Okay, maybe the feeling did not occur so suddenly, but it has suddenly become apparent to me. I think a combination of things has led me to this conclusion. For starters, I've watched Pride and Prejudice, the 2005 version with Keira Knightly and Matthew MacFadyen, twice through in the past week (once with the commentary). I really like how it was filmed. It's full of beautiful one-shot scenes and great music. And, of course, Jane Austen's Pride and Prejudice is one of my favorite books.
I've also been reading The Blind Side by Michael Lewis, after having watched the movie. It has surprised me with how much football background the author uses (two whole chapters to start), because the movie seems to target a completely different (more feminine?) audience than the book. I'm not finished with it though, so I can't judge it in it's entirety yet.
Another chunk of my time lately has been spent reading Screenwriters on Screenwriting by Joel Engel. In Engel's conversations with Ted Tally (writer of screeplay adaptations for Silence of the Lambs and All the Pretty Horses), the two talk about why book adaptations can be useful in gaining an audience with film producers.
"Somebody already published this book, so it must have something -- at least, that's what they figure. Even if they haven't read it, they assume there must be something to it; there are at least existing stories and characters. I think the vision of the original writer gets monkeyed with less; therefore, an adaptation is more likely to be made than an original script."
If you are an avid reader, your mind is probably screaming "Why? The book is always better!", which is an honest reaction to many movies. However, I urge to to rethink the way you look at the two. Books and movies are two completely different mediums. Trying to make them look exactly the same is like an artist trying to carve a sculpture using paintbrushes. You have to use different tools to make a movie than you do to write a book.
The simple truth is, adapting a novel is a great skill to hone for a screenwriter. At the least, it's great practice, because it takes some of the pressure off from having to create a story and characters. You just have to figure out how to put them on the screen. I really enjoy coming up with stories "from scratch", but the process of adaptation seems to be a wonderful way to test my technical screenwriting skills.
As of today, I'm halfway through writing a short film (a funny peice currently titled "Strike Me Now"), and I have about five scenes of a feature length written, too (and the rest mapped out in paragraphs and outlines). There are other stories floating around, somewhere between my brain and my computer, that need to be developed more, too. But, now that I've come to the conclusion that I'd like to try my hand at adapting a novel, I need to figure out which book I want to study for a few months.

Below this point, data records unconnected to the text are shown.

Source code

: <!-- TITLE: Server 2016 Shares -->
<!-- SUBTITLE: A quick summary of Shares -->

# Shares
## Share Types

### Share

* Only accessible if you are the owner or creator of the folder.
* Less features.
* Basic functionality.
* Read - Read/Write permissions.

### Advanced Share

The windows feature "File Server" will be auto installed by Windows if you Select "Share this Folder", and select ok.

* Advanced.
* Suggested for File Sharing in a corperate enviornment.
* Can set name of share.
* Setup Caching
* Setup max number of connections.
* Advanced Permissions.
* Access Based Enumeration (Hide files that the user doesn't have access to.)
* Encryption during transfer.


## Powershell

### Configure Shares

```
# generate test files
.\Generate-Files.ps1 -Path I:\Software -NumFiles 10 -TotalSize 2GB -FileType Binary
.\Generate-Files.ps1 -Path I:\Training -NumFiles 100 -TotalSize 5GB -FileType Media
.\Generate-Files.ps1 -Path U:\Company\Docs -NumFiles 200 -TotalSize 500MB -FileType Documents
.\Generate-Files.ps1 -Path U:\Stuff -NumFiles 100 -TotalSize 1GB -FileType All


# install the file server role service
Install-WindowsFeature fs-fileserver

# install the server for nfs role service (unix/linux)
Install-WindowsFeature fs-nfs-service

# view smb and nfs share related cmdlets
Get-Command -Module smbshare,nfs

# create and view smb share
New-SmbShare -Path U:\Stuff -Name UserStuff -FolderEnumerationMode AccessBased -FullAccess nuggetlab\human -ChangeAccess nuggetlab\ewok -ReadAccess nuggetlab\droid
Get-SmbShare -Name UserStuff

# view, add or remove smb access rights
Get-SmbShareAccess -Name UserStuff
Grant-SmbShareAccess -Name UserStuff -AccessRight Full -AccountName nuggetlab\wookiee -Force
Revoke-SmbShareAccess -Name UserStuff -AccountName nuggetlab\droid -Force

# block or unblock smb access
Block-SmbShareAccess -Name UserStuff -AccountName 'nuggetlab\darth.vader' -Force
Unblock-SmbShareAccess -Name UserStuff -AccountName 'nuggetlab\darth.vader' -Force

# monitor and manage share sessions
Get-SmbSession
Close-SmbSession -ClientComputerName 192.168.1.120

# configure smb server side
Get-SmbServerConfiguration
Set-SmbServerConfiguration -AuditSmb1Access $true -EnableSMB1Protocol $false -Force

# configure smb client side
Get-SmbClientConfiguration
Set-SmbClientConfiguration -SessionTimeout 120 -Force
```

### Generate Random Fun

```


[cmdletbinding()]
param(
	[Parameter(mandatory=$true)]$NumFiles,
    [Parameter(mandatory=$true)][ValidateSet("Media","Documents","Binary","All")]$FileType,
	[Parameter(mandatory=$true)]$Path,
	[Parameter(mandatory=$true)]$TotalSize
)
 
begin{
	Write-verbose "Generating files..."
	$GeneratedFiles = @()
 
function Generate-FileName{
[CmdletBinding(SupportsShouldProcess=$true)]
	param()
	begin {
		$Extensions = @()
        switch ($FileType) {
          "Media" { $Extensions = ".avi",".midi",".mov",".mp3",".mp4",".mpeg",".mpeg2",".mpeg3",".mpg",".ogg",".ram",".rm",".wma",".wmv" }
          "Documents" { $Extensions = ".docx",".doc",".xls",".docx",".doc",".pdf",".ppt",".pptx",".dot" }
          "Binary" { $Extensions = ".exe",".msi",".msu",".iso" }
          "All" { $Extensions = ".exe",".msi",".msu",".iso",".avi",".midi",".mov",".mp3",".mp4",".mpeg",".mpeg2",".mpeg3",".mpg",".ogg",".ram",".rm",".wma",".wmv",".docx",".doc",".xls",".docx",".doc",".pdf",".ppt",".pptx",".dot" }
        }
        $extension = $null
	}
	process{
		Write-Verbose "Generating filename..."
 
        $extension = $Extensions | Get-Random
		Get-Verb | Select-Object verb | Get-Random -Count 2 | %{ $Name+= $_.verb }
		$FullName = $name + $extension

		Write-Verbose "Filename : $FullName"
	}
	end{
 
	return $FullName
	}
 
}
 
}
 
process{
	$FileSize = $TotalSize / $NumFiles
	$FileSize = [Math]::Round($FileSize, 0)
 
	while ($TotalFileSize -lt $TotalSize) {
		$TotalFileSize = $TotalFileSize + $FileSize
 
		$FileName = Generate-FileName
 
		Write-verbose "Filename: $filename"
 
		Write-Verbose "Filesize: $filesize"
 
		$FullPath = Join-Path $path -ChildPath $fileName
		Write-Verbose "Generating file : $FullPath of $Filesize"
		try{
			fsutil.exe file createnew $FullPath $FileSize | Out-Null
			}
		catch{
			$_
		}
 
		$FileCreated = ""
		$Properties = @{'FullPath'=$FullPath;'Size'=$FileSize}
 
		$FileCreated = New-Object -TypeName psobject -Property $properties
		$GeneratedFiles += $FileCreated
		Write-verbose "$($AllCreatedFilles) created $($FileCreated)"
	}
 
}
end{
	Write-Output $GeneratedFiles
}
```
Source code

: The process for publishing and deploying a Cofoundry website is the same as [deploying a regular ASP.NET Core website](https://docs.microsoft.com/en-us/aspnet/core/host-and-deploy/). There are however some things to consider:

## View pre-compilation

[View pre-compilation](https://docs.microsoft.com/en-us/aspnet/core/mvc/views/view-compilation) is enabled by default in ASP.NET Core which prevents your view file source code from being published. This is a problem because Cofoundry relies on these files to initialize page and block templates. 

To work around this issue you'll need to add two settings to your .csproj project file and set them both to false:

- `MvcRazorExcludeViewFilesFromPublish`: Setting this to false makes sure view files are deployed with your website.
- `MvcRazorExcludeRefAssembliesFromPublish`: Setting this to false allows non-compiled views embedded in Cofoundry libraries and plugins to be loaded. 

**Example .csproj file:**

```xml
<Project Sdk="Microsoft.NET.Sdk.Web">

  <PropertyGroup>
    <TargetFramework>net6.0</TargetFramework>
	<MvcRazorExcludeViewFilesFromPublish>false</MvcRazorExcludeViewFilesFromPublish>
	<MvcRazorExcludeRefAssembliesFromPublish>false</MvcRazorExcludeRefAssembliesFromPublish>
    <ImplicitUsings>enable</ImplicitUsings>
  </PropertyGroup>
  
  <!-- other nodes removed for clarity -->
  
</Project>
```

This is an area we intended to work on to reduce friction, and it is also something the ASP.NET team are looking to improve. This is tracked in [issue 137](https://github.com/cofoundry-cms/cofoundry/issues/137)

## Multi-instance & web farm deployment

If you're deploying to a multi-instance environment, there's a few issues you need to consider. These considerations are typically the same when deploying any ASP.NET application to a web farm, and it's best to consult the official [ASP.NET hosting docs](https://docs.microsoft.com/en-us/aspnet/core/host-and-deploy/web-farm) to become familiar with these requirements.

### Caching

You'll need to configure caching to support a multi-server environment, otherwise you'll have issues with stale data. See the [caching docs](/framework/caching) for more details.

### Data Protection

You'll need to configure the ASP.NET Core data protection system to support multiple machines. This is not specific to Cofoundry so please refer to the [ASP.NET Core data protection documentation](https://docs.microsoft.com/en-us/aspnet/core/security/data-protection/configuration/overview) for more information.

I'd like something new, geared toward young adults or teens, but not having anything to do with vampires. Actually, a simple but realistic tale of life on Earth would be great. Any suggestions?
The one that I'm thinking of doing is a book by Melody Carlson called Just Another Girl. It's a 224 page young adult novel. I read it several months back, to get a feel for the genre. The official description on Amazon.com is below:
Aster Flynn is stuck. She has to spend all of her "free" time with her younger sister, Lily, who, though fifteen, is mentally handicapped. At age seventeen, Aster should be hanging out with friends, dating boys, and working at a fun job. But her dad's MIA, her mom is always at work, and her older sister Rose is too self-centered to give her any help. It's not that Aster doesn't love Lily--it's just that for once she'd like to be able to be a normal teenager. So when a cute popular guy seems to take an interest in her, Aster hatches a plan. Somehow she has to get her workaholic mom and deadbeat dad to be the parents Lily needs so that Aster can have a life of her own. But can she ever get her parents to start acting like adults? Is this new guy worth the trouble? And, most importantly, will Lily get hurt in the process? With its real-life characters and struggles, Just Another Girl will immediately draw teen girls in. Author Melody Carlson knows how to write to girls just where they are.
What do you think? Should I go for "Just Another Girl"? Or, have you read any other books lately that you think would make a great movie? I'd love to hear some feedback!